Source: Prepared by the authors, from these results.

Severity. Eleven patients were admitted to intensive care units: 5 patients with confirmed bacterial CAP, 3 with PBP, and 3 with non-bacterial pneumonia (confirming Respiratory Syncytial Virus [RSV] infection in two of them). The 11-month-old female with H. influenzae capsular type f isolation without pathological history died.

Vaccination coverage. PCV13 coverage with dose 1 was 97.3% (95%CI: 96.0 – 99.4), decreasing to 84.8% (95%CI: 79.1 – 90.5) by the booster dose. Regarding the coverage according to final classification, children with the booster dose had a lower incidence of bacterial CAP, but this difference was not statistically significant. There were also no significant differences in the occurrence of PBP with the 1st and 2nd doses of PCV13.

Multivariate analysis

The multivariate analysis found no factors associated with presenting PBP or confirmed bacterial pneumonia. Variables associated with hospitalization were:

–
Presenting PBP (OR = 3.3; 95%CI: 1.7 – 6.5)
–
Being in the 0 – 11-month age group had a higher risk of hospitalization than both the 12 – 23 months and > 24 months age groups (OR = 3.6; 95%CI: 1.0 – 6.9; and OR = 6.6; 95%CI: 3.3 – 13.1, respectively).
–
Having a hospitalization in the previous 3 months (OR = 3.8; 95%CI: 1.5 – 10.04).
–
Not being enrolled in nursery school or pre-kindergarten (OR = 5.9; 95%CI: 2.4 – 14.4)

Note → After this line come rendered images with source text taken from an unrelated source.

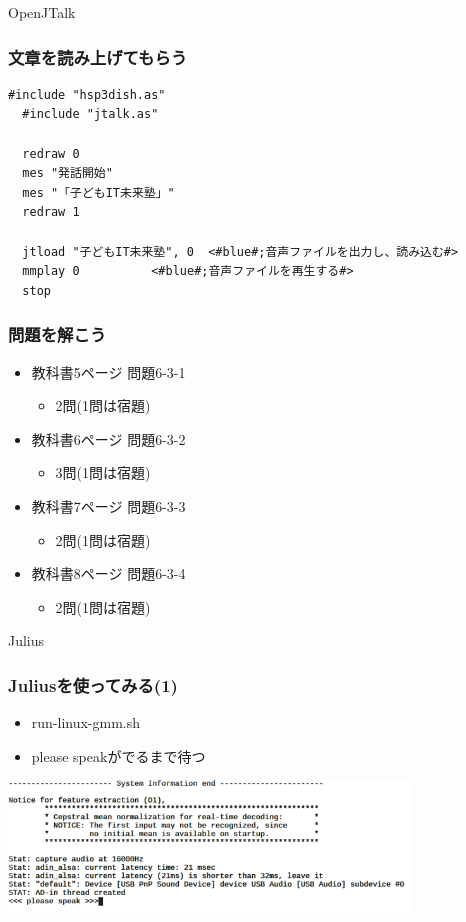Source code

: \documentclass[14pt]{beamer}
\begin{document}
\begin{frame}
  \centering
  OpenJTalk
\end{frame}

\begin{frame}[fragile]
  \frametitle{文章を読み上げてもらう}
  
  \begin{lstlisting}[caption=openjtalk.hsp,label=openjtalk.hsp]
  #include "hsp3dish.as"
  #include "jtalk.as"

  redraw 0
  mes "発話開始"
  mes "「子どもIT未来塾」"
  redraw 1

  jtload "子どもIT未来塾", 0	<#blue#;音声ファイルを出力し、読み込む#>
  mmplay 0			<#blue#;音声ファイルを再生する#>
  stop
  \end{lstlisting}
\end{frame}

\begin{frame}
  \frametitle{問題を解こう}
  \begin{itemize}
    \item 教科書5ページ 問題6-3-1
    \begin{itemize}
      \item 2問(1問は宿題)
    \end{itemize}
    \item 教科書6ページ 問題6-3-2
    \begin{itemize}
      \item 3問(1問は宿題)
    \end{itemize}
    \item 教科書7ページ 問題6-3-3
    \begin{itemize}
      \item 2問(1問は宿題)
    \end{itemize}
    \item 教科書8ページ 問題6-3-4
    \begin{itemize}
      \item 2問(1問は宿題)
    \end{itemize}
  \end{itemize}
  
\end{frame}

\begin{frame}
  \centering
  Julius
\end{frame}

\begin{frame}
  \frametitle{Juliusを使ってみる(1)}
  \begin{itemize}
    \item run-linux-gmm.sh
    \item \<\<please speak\>\>がでるまで待つ
  \end{itemize}
  \centering
  \includegraphics[width=0.8\textwidth]{chap06/text06-img009.png}
\end{frame}
\end{document}
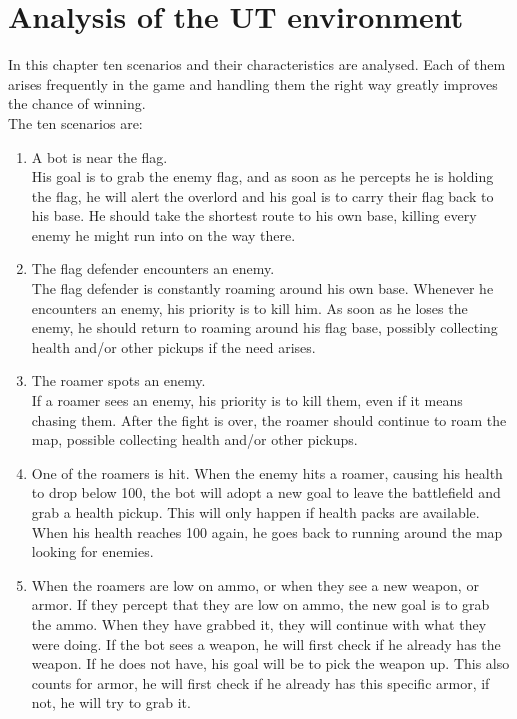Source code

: \chapter{Analysis of the UT environment}
In this chapter ten scenarios and their characteristics are analysed. Each of them arises frequently in the game and handling them the right way greatly improves the chance of winning.\\
The ten scenarios are:
\begin{enumerate}
	\item A bot is near the flag. \\
	His goal is to grab the enemy flag, and as soon as he percepts he is holding the flag, he will alert the overlord and his goal is to carry their flag back to his base. He should take the shortest route to his own base, killing every enemy he might run into on the way there.\\
	\item The flag defender encounters an enemy. \\
	The flag defender is constantly roaming around his own base. Whenever he encounters an enemy, his priority is to kill him. As soon as he loses the enemy, he should return to roaming around his flag base, possibly collecting health and/or other pickups if the need arises.\\
	\item The roamer spots an enemy. \\
	If a roamer sees an enemy, his priority is to kill them, even if it means chasing them. After the fight is over, the roamer should continue to roam the map, possible collecting health and/or other pickups. \\
	\item One of the roamers is hit. 
	When the enemy hits a roamer, causing his health to drop below 100, the bot will adopt a new goal to leave the battlefield and grab a health pickup. This will only happen if health packs are available. When his health reaches 100 again, he goes back to running around the map looking for enemies.\\
	\item When the roamers are low on ammo, or when they see a new weapon, or armor. If they percept that they are low on ammo, the new goal is to grab the ammo. When they have grabbed it, they will continue with what they were doing. If the bot sees a weapon, he will first check if he already has the weapon. If he does not have, his goal will be to pick the weapon up. This also counts for armor, he will first check if he already has this specific armor, if not, he will try to grab it. \\

\end{enumerate}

The model presented good calibration (Hosmer-Lemeshow test: 0.6) and discrimination (area under the curve: 0.8).

DISCUSSION

This study supports the preventive role that PCV introduction has played worldwide. The study population in both periods was similar; however, we found statistically significant differences in terms of concurrence to nursery/pre-kindergarten and antibiotics use in the previous 3 months. The incidence of PBP and pneumonia with pleural effusion significantly decreased across all age groups. There was no S. pneumoniae isolation with the conventional laboratory media used.

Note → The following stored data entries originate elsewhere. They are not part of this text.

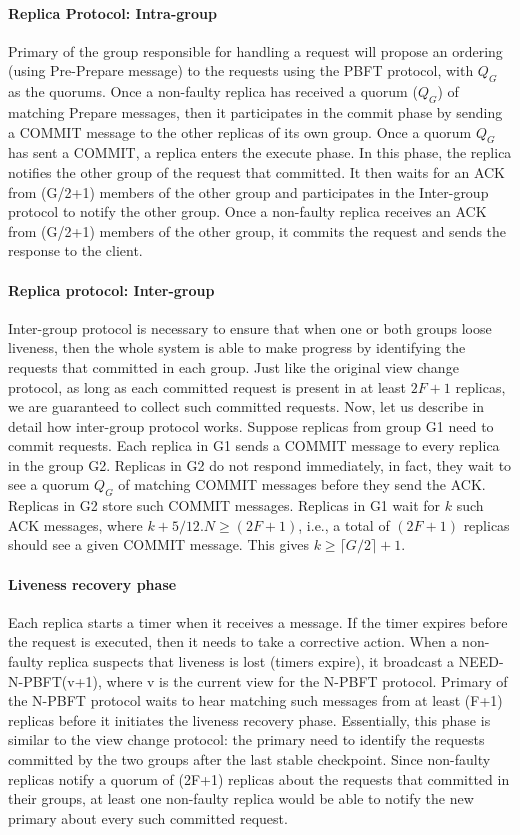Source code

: \documentclass[twocolumn,10pt]{article}
\begin{document}
\paragraph{Replica Protocol: Intra-group} Primary of the group responsible for handling a request 
will propose an ordering (using Pre-Prepare message) to the requests using the PBFT protocol, with $Q_G$ as the quorums. Once a non-faulty replica has received a quorum ($Q_G$) of matching Prepare messages, then it participates in the commit phase
by sending a COMMIT message to the other replicas of its own group. Once a quorum $Q_G$ has sent a COMMIT,
a replica enters the execute phase. In this phase, the replica notifies the other group of the request that committed. 
It then waits for an ACK from (G/2+1) members of the other group and 
participates in the Inter-group protocol to notify the other group. Once a non-faulty replica receives an
ACK from (G/2+1) members of the other group, it commits the request and sends the response to the client. 


\paragraph{Replica protocol: Inter-group} Inter-group protocol is necessary to ensure that when one or both
groups loose liveness, then the whole system is able to make progress by identifying the requests that committed
in each group. Just like the original view change protocol, as long as each committed request is present in at least
$2F+1$ replicas, we are guaranteed to collect such committed requests. Now, let us describe in detail how inter-group protocol works.
Suppose replicas from group G1 need to commit requests. Each replica in G1 sends a COMMIT message to every
replica in the group G2. Replicas in G2 do not respond immediately, in fact, they wait to see a quorum $Q_G$ of matching
COMMIT messages before they send the ACK. Replicas in G2 store such COMMIT messages. 
Replicas in G1 wait for $k$ such ACK messages, where $k+5/12.N \ge (2F+1)$, i.e., a total of $(2F+1)$ replicas should see a 
given COMMIT message. This gives $k\ge\lceil G/2 \rceil+1$.


\paragraph{Liveness recovery phase} Each replica starts a timer when it receives a message. If the timer expires before the
request is executed, then it needs to take a corrective action. When a
non-faulty replica suspects that liveness is lost (timers expire), it broadcast a NEED-N-PBFT(v+1), where v is the current
view for the N-PBFT protocol. Primary of the N-PBFT
protocol waits to hear matching such messages from at least (F+1) replicas before it initiates the liveness recovery phase. Essentially,
this phase is similar to the view change protocol: the primary need to identify the requests committed by the two groups after the last
stable checkpoint. Since non-faulty replicas notify a quorum of (2F+1) replicas about the requests that committed in their groups, at 
least one non-faulty replica would be able to notify the new primary about every such committed request.   
\end{document}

The multivariate analysis showed that requiring hospitalization was associated with having PBP, being less than 12 months of age, having had previous hospitalizations, and not attending a nursery school or pre-kindergarten program.

In the United States, Moore and colleagues (23) reported PCV13 effectiveness in preventing invasive pneumococcal infections. Likewise, Farnjam and colleagues (24) described that following the introduction of PCV 13, incidence of invasive pneumococcal disease among children less than 5 years of age in New York City decreased dramatically, by 69.6% (95% CI: 79.5% – 55.5%).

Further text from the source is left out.